-------- Records for this exercise --------

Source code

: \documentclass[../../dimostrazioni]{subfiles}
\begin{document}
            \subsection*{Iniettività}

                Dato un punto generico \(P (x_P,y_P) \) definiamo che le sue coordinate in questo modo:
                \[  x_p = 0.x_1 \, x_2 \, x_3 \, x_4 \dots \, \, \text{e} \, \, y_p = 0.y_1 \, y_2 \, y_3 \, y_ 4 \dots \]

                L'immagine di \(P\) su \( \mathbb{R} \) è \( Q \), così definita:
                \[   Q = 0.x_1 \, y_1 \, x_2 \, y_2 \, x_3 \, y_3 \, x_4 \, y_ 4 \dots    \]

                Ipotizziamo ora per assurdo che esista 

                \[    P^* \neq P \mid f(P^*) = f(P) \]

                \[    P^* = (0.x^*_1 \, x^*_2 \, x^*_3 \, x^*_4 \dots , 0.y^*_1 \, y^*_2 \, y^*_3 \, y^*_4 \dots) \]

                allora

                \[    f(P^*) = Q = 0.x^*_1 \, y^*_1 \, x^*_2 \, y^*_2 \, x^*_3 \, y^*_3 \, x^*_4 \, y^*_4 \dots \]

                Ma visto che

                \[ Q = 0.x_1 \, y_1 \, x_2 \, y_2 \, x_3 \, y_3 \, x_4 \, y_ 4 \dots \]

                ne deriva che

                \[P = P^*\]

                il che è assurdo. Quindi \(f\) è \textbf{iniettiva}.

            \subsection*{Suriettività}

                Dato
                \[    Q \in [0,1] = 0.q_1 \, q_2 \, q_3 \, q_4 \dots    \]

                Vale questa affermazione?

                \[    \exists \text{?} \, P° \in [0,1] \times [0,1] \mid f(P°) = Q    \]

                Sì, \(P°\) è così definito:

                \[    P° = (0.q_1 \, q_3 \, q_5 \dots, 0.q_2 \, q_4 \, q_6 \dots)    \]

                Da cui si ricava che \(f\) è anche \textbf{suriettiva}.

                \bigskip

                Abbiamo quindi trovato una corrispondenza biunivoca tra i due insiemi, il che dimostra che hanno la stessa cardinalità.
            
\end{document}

--------
-------- Records for this exercise --------

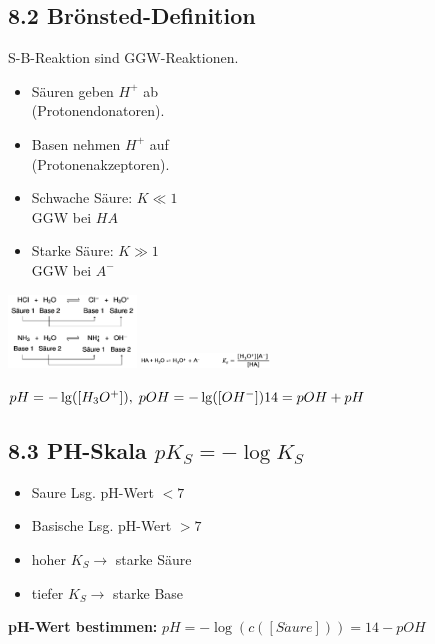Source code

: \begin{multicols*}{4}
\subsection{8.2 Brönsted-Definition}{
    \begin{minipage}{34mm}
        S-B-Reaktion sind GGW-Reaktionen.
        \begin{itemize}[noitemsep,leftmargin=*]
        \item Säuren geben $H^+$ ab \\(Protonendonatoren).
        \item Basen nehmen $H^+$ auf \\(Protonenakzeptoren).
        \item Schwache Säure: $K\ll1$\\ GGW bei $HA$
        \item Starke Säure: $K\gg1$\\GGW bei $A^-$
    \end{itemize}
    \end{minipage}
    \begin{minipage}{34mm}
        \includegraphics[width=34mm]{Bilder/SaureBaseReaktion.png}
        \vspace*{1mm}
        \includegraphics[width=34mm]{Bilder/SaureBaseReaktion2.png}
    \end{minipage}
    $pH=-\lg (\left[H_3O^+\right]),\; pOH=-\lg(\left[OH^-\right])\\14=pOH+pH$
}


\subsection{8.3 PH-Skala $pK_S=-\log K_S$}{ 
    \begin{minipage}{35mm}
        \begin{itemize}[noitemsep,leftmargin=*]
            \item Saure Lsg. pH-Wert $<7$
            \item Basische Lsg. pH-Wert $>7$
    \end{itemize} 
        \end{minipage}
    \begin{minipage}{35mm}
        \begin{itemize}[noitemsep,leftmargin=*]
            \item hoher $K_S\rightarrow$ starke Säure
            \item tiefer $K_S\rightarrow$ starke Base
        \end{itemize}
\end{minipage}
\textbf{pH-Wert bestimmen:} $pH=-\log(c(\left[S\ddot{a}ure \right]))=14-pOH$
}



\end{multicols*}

--------
-------- Records for this exercise --------

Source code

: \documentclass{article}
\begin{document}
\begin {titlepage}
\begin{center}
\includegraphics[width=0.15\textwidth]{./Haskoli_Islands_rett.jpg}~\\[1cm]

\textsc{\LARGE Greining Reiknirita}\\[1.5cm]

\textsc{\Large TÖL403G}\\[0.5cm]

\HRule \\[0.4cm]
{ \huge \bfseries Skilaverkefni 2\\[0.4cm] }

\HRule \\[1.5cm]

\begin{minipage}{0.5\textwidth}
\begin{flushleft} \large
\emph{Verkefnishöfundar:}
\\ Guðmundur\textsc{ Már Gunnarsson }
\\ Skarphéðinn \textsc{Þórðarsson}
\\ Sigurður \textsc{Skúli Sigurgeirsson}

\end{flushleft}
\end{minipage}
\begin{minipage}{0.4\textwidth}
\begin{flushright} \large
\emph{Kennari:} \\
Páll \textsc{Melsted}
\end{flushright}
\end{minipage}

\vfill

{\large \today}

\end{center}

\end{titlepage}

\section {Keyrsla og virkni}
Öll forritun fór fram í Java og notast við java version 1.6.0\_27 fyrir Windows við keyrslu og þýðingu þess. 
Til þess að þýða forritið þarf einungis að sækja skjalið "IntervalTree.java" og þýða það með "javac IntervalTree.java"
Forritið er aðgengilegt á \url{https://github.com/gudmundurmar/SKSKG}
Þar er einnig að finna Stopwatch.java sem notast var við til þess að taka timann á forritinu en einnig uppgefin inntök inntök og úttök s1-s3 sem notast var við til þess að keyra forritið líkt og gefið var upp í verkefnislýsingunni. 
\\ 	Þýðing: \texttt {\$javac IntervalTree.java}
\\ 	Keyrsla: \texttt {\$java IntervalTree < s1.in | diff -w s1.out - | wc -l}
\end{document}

--------

(Work order): Your answer should consist of all lines above that include the string "flushleft".

(Task answer):
\begin{flushleft} \large
\end{flushleft}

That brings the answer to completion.